Thursday, August 24, 2017

Pre-zinging

Since I last wrote, we have had an eclipse, and the extreme energetic equivalent in a number of world events. I am seeing some of the strongest "contrasts" (Abraham-Hicks-speak) I've ever seen in my lifetime, from the most hopeful and beautiful to the most distressing and vile -- and of course, in this internet connected world, we may jump back and forth within seconds from one emotion to another. I suspect that sociologists and psychologists of the near future will speak of this time, when humans began to have nearly simultaneous access to the widest ever levels of feeling. Some people can only feel the lowest ones, perhaps, and others the highest ones, and then many of us are in the middle, trying valiantly to experience and make sense of the whole spectrum.

I just had this interesting thought.
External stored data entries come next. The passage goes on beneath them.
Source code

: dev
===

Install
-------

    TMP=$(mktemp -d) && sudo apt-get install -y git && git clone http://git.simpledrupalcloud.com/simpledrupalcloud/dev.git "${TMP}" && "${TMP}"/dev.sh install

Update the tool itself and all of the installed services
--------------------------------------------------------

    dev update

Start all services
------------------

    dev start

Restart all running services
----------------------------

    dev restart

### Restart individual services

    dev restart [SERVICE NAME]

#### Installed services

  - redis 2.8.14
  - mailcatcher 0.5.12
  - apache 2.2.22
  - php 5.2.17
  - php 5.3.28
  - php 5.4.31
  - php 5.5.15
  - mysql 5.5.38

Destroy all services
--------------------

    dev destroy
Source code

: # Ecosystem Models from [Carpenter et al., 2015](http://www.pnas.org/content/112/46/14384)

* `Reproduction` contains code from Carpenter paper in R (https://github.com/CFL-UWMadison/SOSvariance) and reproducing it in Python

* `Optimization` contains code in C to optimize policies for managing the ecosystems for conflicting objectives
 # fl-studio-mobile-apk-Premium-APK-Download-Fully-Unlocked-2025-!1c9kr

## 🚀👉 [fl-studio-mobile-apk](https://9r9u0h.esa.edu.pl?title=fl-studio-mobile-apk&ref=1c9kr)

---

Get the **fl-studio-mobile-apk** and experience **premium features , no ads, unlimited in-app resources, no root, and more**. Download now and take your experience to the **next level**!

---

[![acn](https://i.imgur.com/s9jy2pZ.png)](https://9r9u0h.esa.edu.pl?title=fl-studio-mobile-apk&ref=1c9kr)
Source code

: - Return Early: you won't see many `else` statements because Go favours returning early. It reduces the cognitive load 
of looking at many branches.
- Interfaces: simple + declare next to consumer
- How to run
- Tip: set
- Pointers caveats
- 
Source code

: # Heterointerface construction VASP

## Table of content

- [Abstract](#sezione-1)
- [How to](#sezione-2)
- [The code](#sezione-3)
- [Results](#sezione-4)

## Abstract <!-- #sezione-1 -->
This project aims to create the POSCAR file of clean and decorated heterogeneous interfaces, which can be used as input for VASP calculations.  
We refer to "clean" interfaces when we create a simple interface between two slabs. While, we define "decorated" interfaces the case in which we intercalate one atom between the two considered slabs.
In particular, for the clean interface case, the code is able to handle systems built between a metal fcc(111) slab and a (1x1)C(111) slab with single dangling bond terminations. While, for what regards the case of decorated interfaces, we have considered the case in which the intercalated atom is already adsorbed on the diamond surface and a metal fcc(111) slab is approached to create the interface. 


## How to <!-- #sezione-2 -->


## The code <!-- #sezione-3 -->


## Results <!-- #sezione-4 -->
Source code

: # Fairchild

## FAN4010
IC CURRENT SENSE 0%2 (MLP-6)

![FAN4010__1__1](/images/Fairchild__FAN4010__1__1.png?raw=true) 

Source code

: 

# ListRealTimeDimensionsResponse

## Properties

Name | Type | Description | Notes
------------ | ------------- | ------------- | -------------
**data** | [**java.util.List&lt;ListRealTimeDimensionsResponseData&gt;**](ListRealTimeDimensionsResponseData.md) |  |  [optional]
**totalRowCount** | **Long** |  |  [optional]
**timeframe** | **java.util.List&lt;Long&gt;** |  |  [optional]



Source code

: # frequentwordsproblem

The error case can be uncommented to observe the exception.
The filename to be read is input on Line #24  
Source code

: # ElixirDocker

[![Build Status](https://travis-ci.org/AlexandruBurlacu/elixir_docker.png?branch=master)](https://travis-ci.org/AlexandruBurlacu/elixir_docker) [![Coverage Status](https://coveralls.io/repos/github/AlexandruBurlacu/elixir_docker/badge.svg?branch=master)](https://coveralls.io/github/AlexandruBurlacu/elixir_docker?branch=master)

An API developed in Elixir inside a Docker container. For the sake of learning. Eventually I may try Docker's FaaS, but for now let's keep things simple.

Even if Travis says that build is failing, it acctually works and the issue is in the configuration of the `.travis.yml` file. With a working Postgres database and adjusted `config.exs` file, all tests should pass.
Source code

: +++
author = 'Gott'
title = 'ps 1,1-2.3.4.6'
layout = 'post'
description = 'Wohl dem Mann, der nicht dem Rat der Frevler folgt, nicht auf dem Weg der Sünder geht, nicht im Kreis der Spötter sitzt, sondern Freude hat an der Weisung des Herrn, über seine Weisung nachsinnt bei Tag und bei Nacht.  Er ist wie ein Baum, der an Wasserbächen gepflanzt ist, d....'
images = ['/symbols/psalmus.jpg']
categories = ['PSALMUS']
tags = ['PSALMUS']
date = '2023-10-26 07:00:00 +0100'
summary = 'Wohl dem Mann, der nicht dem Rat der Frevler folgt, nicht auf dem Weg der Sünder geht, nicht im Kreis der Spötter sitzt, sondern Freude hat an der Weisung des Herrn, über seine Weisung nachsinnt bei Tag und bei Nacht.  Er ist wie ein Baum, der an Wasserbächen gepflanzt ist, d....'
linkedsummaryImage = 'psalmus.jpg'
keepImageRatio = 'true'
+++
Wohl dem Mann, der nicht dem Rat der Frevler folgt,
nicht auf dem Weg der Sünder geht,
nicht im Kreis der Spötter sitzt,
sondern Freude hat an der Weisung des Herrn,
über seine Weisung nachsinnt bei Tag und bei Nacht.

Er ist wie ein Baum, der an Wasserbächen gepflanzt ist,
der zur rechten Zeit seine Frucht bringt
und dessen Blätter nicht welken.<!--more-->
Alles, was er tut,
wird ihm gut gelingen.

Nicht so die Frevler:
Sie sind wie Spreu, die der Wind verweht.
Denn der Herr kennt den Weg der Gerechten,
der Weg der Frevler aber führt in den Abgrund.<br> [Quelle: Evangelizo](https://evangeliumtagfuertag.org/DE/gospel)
If everything is energy, everything on some level is music. What if all these events are a form of music? What if the earth is emanating literally chord after chord of music as these events take place and as we react to them, however we do it? What if we could step back just enough from time to time and listen to the music? "Why, hmm, that's an interesting chord! That's an interesting melody." What if the earth has quite literally never been as musically alive as it is now, as an entity? 

The Queen of the Softish landing has done it again, and it's not quite a flower bed for brilliant blooming and zinging, but I'd call it good for pre-zinging. I'm being safely held and, as you can see, finding words for new thoughts. The music I'm hearing may not be my favorite Howells Mag and Nunc, but I'm still here to "hear" and I'm grateful. Part of my problem for thirty-plus years was that I didn't approach my life as the musician I am. It's not just about singing or playing your instrument, it is about a life dedicated to harmony and listening and creating beauty and being one with your gift at all times. It's about not pushing away the best part of you. I don't need to sing today, or even zing. But I need to walk out the door knowing I'm part of the music. That's pre-zinging, and pre-zinging is life too.